(Saved entries)

----------------

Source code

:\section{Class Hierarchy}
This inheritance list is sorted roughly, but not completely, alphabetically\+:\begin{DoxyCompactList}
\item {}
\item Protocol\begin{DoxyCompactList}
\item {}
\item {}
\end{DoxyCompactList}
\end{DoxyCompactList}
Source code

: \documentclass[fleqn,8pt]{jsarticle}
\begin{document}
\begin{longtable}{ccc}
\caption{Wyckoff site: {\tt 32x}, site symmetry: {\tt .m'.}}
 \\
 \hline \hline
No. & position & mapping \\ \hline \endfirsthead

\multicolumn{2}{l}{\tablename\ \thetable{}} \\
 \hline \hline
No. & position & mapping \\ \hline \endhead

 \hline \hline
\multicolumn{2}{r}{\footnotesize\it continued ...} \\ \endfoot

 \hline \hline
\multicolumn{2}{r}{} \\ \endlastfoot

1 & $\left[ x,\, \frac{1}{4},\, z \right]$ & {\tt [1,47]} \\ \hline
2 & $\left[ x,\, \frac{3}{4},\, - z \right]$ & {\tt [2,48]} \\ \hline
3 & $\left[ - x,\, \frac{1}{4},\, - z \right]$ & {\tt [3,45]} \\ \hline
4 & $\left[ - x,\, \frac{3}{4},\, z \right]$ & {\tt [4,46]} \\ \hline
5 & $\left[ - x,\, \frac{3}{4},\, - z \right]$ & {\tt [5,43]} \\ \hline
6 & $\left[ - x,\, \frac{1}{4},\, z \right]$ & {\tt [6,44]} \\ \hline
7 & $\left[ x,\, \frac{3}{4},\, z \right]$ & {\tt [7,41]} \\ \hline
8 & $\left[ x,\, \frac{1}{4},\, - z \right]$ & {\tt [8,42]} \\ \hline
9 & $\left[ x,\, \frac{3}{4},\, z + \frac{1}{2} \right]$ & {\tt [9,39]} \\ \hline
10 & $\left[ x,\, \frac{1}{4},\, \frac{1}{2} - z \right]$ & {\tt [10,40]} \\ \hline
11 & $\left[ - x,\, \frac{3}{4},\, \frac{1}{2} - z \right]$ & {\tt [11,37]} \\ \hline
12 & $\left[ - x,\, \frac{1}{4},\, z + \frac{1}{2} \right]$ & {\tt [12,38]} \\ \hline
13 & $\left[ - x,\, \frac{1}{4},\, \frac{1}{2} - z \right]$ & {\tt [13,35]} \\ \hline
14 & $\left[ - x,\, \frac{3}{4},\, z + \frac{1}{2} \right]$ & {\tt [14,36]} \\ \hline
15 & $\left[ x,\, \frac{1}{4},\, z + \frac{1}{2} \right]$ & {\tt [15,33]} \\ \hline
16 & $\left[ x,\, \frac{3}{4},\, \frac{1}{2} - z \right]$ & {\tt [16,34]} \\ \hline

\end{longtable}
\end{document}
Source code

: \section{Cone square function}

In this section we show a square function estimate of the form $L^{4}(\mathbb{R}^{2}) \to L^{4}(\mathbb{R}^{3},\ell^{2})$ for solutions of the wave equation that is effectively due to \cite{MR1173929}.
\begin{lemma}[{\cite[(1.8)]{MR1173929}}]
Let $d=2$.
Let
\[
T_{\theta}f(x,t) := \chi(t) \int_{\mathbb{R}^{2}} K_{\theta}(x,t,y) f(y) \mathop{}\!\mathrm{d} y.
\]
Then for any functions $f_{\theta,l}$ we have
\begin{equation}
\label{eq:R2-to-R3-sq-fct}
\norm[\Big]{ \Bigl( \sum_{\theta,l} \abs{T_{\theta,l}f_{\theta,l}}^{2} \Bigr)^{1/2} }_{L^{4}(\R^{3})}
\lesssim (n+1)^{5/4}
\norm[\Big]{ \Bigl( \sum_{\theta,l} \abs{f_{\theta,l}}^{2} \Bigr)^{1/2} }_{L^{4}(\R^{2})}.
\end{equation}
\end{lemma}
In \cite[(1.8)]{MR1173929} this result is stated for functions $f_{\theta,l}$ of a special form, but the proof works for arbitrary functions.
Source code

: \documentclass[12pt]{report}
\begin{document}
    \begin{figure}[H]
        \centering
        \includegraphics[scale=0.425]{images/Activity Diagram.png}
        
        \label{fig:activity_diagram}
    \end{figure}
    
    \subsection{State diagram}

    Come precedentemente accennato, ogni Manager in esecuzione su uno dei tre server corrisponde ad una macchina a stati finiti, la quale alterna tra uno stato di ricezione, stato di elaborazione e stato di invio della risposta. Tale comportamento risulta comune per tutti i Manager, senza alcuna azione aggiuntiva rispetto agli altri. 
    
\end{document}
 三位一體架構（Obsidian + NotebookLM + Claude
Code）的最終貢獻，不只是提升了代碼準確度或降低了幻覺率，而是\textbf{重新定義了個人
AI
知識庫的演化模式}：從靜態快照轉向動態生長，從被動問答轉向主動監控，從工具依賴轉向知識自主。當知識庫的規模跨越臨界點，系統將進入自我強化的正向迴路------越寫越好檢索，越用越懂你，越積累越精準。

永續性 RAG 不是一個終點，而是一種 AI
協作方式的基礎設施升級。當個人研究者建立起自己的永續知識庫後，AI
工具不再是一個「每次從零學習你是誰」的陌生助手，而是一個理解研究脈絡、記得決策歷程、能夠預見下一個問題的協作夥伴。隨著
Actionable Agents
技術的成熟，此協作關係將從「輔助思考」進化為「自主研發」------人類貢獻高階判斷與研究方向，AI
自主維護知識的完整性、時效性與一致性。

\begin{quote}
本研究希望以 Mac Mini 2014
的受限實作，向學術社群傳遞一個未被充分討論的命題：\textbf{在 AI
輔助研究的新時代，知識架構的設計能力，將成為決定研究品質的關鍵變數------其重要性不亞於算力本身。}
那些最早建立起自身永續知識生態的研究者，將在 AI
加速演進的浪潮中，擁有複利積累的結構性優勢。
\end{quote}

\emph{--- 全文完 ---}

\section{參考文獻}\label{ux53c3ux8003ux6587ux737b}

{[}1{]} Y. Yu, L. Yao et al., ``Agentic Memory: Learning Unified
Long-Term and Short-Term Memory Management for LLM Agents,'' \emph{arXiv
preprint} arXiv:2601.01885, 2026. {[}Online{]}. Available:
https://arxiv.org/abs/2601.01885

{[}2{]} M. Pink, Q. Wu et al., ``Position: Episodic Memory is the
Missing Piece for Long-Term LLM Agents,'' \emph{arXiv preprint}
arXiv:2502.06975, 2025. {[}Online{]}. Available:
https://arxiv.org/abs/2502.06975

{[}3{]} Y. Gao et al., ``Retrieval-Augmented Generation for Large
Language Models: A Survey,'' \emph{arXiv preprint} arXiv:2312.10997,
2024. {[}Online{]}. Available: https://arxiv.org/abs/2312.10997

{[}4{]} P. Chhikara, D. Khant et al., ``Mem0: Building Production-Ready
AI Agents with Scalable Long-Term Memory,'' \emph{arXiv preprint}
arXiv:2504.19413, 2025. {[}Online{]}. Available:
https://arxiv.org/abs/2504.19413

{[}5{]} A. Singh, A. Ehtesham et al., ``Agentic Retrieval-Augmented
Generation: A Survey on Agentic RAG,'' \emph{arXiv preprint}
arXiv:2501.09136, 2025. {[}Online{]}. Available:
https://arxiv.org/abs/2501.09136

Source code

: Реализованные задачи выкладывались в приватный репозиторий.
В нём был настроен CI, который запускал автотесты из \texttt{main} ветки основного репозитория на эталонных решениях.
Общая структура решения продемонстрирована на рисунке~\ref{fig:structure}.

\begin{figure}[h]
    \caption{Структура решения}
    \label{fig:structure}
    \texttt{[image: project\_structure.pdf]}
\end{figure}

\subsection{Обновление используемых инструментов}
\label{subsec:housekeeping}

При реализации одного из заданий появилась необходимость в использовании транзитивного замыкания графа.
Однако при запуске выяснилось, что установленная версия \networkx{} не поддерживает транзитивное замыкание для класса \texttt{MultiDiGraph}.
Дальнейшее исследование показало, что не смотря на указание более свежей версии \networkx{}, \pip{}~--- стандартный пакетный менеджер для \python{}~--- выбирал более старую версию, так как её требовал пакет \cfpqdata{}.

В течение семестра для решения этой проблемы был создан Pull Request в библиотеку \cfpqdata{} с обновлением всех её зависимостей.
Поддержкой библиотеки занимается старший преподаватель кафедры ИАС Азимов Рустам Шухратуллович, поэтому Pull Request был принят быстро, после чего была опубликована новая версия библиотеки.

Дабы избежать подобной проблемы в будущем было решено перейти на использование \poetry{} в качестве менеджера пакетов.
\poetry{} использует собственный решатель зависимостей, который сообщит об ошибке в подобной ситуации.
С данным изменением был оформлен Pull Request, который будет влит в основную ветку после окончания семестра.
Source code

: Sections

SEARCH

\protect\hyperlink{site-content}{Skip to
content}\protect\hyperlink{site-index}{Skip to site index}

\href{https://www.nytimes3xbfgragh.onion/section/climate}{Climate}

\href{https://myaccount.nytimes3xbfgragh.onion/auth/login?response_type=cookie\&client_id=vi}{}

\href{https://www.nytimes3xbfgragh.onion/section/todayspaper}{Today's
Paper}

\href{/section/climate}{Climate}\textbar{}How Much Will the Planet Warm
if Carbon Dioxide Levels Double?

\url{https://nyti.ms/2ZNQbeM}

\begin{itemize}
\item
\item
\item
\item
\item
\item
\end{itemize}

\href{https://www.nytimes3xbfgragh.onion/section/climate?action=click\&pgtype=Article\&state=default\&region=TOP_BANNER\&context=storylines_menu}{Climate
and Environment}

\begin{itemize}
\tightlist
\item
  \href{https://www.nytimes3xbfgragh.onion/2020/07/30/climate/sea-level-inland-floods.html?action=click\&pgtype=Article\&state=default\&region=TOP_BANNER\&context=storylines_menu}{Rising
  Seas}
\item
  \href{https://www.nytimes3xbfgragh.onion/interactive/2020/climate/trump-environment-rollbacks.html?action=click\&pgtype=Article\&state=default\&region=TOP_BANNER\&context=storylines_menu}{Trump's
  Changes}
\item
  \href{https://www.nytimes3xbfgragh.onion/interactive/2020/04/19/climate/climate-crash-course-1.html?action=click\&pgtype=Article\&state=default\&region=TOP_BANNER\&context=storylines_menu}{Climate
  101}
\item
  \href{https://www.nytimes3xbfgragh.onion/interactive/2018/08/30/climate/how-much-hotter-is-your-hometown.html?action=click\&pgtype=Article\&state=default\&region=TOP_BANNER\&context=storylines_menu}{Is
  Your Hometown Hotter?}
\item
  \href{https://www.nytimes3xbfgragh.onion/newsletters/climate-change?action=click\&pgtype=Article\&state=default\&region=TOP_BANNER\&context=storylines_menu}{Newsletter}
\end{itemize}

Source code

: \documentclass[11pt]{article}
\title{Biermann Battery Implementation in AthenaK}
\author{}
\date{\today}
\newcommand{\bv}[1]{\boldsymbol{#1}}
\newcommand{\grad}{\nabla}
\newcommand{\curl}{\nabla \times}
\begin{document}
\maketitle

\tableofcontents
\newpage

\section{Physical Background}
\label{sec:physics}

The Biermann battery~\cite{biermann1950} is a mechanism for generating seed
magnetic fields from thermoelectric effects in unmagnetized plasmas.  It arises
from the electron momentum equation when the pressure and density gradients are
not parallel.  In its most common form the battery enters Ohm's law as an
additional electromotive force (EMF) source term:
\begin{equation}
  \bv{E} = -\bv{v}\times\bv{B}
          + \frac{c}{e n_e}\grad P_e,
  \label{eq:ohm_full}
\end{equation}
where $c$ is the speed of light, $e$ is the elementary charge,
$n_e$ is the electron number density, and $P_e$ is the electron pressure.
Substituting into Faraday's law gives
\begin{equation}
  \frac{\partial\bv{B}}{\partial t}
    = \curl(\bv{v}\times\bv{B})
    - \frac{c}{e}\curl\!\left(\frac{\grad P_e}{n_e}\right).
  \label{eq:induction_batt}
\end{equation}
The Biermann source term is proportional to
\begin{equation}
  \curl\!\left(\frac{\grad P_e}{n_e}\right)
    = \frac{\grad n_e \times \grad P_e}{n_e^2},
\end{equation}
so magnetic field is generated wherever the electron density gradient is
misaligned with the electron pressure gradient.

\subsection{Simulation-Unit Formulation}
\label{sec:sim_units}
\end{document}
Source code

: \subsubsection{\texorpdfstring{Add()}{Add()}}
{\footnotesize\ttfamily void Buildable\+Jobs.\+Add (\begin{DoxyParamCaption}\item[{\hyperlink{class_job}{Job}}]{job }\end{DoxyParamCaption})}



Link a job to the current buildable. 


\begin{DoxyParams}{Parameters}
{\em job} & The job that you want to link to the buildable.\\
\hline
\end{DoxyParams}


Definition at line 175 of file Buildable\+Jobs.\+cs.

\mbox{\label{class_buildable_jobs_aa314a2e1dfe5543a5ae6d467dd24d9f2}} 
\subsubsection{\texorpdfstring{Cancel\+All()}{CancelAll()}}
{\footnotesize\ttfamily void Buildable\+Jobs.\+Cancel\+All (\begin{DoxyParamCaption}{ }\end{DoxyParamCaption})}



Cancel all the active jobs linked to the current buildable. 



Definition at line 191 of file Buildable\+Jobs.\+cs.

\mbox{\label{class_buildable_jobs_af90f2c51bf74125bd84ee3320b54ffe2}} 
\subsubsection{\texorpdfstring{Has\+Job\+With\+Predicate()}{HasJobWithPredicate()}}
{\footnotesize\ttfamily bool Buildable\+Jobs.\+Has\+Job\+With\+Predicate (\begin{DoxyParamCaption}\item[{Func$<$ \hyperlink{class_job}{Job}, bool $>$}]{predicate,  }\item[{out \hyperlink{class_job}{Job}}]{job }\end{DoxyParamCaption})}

----------------

Task statement
What lines above contain the word "Definition"? Please copy each one.

Answer to the exercise
Definition at line 175 of file Buildable\+Jobs.\+cs.
Definition at line 191 of file Buildable\+Jobs.\+cs.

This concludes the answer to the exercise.